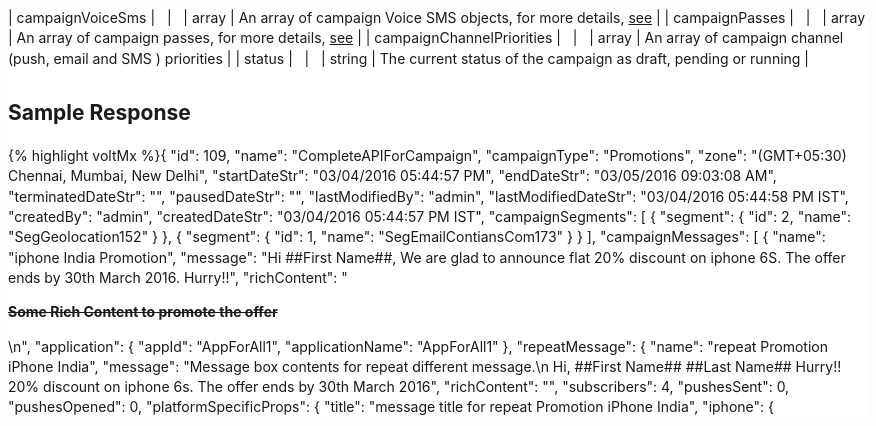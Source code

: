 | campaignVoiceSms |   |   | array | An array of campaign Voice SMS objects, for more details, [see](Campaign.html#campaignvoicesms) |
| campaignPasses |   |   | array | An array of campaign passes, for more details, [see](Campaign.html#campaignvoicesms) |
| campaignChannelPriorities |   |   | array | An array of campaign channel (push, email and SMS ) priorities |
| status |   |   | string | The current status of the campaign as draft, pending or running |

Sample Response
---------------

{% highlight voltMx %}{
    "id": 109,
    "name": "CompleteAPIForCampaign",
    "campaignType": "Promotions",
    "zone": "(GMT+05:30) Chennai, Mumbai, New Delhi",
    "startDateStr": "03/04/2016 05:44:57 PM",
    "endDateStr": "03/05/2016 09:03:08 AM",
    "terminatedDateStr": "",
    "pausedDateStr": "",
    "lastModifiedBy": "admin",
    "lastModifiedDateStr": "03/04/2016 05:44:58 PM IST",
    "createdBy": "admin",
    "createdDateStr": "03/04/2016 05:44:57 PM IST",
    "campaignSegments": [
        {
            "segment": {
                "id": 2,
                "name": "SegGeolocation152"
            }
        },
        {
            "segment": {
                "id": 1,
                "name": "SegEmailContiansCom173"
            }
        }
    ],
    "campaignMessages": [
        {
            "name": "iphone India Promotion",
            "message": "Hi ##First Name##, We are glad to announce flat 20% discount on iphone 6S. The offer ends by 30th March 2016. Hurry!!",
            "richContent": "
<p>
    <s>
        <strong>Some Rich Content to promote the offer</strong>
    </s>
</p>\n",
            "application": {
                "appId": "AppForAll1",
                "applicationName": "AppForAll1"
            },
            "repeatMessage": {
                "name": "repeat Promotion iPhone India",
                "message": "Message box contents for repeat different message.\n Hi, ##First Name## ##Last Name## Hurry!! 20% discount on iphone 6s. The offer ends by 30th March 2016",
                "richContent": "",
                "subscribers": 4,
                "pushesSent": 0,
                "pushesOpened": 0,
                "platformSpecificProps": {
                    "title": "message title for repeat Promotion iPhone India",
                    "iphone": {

# # #

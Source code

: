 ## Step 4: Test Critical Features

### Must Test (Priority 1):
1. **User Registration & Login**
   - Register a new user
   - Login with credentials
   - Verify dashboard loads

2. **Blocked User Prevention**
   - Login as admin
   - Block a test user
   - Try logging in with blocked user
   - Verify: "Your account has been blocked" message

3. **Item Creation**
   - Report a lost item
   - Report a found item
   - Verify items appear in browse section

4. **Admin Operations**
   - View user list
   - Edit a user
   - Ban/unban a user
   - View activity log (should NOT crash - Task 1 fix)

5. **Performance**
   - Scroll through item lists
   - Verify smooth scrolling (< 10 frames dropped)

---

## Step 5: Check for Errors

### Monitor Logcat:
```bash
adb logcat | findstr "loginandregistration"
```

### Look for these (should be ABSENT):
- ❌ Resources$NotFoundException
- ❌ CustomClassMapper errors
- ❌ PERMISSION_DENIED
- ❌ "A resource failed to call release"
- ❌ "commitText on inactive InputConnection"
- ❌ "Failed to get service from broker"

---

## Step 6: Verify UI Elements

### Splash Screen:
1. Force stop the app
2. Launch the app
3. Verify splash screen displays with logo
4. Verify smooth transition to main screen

# # #

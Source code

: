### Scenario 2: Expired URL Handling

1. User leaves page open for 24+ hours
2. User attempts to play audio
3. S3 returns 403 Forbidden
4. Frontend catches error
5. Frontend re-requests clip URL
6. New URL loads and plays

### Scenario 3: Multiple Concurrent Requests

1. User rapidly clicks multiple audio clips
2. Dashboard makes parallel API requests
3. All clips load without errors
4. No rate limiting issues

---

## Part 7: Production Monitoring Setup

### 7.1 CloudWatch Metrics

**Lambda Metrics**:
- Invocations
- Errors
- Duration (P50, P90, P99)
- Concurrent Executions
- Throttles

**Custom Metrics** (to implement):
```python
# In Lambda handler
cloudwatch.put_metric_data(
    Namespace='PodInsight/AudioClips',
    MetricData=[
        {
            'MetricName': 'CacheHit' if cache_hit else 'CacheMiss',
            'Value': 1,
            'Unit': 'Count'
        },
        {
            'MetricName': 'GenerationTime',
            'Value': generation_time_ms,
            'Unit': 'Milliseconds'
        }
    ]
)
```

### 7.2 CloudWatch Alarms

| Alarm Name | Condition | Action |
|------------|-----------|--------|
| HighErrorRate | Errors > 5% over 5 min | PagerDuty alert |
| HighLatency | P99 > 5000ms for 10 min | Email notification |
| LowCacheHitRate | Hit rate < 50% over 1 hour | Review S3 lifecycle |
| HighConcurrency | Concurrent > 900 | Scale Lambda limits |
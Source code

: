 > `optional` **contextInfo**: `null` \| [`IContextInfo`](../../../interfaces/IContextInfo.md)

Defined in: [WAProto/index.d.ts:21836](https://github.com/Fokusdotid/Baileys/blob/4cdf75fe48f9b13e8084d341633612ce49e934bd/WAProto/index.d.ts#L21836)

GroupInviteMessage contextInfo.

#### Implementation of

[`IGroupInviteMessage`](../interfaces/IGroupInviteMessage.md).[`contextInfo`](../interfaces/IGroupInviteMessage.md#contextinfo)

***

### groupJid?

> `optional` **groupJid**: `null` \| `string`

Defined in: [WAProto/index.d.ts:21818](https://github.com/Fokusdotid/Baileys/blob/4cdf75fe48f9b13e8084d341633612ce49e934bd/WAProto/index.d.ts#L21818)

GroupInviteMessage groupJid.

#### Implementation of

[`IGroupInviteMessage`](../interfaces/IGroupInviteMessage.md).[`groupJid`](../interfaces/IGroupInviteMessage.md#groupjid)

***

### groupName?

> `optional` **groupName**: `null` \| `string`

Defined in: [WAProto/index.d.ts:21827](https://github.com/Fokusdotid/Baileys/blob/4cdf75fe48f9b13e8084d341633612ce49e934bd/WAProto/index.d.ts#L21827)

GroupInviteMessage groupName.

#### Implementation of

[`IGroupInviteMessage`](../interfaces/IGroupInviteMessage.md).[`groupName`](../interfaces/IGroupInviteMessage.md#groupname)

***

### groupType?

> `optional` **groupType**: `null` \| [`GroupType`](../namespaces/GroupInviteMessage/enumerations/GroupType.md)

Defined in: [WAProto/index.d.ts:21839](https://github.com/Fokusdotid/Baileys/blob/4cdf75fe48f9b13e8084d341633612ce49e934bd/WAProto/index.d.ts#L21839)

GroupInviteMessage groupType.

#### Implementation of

# # #

_The task_
Scan the records above for the word "details" and return every line where it occurs.

_Output_
: | campaignVoiceSms |   |   | array | An array of campaign Voice SMS objects, for more details, [see](Campaign.html#campaignvoicesms) |
| campaignPasses |   |   | array | An array of campaign passes, for more details, [see](Campaign.html#campaignvoicesms) |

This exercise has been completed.